[GIVEN RECORDS — start]

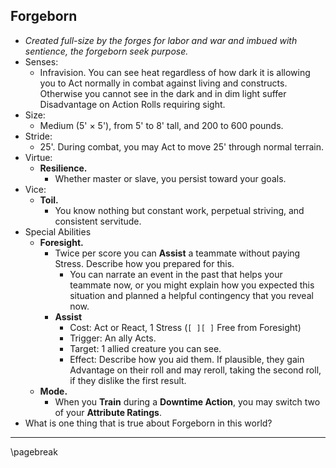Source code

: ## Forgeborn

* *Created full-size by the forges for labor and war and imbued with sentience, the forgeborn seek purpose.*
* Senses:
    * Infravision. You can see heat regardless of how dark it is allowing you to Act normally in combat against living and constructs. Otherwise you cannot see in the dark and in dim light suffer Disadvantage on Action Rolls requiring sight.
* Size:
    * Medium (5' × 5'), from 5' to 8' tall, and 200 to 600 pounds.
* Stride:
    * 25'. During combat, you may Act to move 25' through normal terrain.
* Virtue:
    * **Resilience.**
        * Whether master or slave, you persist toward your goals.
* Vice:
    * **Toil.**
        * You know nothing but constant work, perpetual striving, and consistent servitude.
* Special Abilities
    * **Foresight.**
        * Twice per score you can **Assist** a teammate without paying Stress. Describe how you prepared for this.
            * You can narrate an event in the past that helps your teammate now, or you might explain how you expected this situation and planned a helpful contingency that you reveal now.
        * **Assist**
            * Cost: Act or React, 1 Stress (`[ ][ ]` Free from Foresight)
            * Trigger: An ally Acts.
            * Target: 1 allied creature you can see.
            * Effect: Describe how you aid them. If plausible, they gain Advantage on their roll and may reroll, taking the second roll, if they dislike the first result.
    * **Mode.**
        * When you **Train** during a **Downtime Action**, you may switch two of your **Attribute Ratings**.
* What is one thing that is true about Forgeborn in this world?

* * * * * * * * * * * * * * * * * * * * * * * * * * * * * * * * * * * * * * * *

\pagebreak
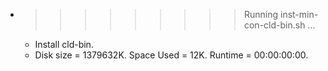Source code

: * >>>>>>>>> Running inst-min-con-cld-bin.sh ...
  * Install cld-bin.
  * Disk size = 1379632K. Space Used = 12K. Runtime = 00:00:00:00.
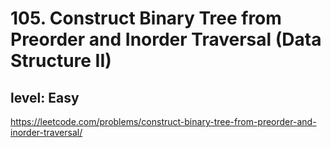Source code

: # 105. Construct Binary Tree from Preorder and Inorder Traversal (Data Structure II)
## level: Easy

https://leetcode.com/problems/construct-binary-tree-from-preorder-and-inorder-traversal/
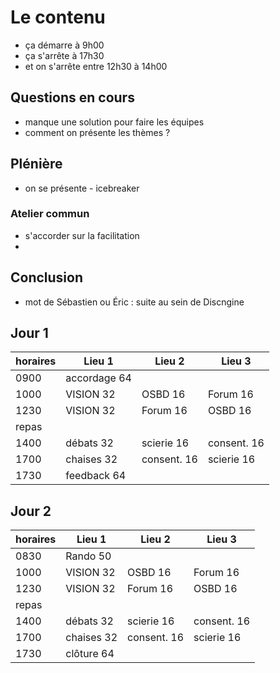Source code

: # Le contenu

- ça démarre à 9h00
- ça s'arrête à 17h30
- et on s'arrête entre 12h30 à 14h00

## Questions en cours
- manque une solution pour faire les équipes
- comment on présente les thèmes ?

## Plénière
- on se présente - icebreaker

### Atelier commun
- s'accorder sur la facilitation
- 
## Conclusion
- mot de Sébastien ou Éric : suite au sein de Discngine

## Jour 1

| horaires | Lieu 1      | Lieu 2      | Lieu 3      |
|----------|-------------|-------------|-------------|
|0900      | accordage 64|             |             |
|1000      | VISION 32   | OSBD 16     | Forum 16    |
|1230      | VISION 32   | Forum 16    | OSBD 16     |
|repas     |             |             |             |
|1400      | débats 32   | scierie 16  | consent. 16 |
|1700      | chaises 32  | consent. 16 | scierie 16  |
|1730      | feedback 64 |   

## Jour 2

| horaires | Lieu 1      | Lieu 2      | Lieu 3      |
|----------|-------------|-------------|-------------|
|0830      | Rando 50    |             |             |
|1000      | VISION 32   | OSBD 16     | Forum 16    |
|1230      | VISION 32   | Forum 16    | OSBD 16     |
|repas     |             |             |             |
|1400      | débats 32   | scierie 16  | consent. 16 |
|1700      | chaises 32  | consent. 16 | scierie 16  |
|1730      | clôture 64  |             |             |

[GIVEN RECORDS — finish]
[GIVEN RECORDS — start]

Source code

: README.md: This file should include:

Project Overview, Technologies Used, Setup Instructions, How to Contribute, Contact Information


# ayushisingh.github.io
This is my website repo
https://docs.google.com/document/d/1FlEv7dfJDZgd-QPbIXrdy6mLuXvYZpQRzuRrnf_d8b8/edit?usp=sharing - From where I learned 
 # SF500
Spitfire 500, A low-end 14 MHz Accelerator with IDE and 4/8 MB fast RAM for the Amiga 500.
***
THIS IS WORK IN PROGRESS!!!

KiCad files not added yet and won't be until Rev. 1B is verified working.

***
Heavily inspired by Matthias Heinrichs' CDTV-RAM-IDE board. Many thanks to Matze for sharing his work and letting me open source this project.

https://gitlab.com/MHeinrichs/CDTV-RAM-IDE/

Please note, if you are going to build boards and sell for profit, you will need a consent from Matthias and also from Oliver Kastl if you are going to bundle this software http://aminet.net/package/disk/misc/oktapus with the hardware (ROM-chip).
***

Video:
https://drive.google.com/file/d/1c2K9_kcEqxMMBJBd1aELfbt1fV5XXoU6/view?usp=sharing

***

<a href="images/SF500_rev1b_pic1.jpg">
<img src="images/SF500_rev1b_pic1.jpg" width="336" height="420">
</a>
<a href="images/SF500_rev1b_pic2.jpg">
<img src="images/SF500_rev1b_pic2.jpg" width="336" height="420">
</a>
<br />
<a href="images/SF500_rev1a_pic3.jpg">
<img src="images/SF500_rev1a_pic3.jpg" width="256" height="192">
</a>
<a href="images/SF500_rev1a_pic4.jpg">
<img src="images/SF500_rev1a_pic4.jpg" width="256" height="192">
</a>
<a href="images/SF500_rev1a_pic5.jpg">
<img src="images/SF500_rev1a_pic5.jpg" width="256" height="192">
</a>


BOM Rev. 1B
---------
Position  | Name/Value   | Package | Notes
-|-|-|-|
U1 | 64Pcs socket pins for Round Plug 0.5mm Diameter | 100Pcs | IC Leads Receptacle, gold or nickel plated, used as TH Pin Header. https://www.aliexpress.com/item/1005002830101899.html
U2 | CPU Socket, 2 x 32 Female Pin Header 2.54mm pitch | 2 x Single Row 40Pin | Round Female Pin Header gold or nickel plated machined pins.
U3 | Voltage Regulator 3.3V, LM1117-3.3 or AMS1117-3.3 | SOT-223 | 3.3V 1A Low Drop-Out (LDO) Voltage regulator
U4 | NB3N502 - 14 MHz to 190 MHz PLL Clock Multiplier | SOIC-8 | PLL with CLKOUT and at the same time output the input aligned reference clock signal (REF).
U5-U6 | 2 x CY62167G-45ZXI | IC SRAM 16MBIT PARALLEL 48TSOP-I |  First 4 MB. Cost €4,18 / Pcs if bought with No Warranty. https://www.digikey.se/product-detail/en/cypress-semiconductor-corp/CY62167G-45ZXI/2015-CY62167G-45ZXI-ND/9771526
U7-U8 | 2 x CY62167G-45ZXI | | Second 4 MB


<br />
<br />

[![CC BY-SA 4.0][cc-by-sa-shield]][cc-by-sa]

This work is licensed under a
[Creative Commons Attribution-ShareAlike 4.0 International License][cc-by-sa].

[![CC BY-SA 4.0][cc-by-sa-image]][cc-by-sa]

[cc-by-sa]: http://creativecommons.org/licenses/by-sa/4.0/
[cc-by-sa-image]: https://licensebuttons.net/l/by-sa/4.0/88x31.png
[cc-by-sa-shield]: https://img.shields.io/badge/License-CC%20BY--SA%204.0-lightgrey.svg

[GIVEN RECORDS — finish]

TRY IT =
Lines with "teammate" in the records above: copy every one of them.

EXPECTED OUTPUT =
        * Twice per score you can **Assist** a teammate without paying Stress. Describe how you prepared for this.
            * You can narrate an event in the past that helps your teammate now, or you might explain how you expected this situation and planned a helpful contingency that you reveal now.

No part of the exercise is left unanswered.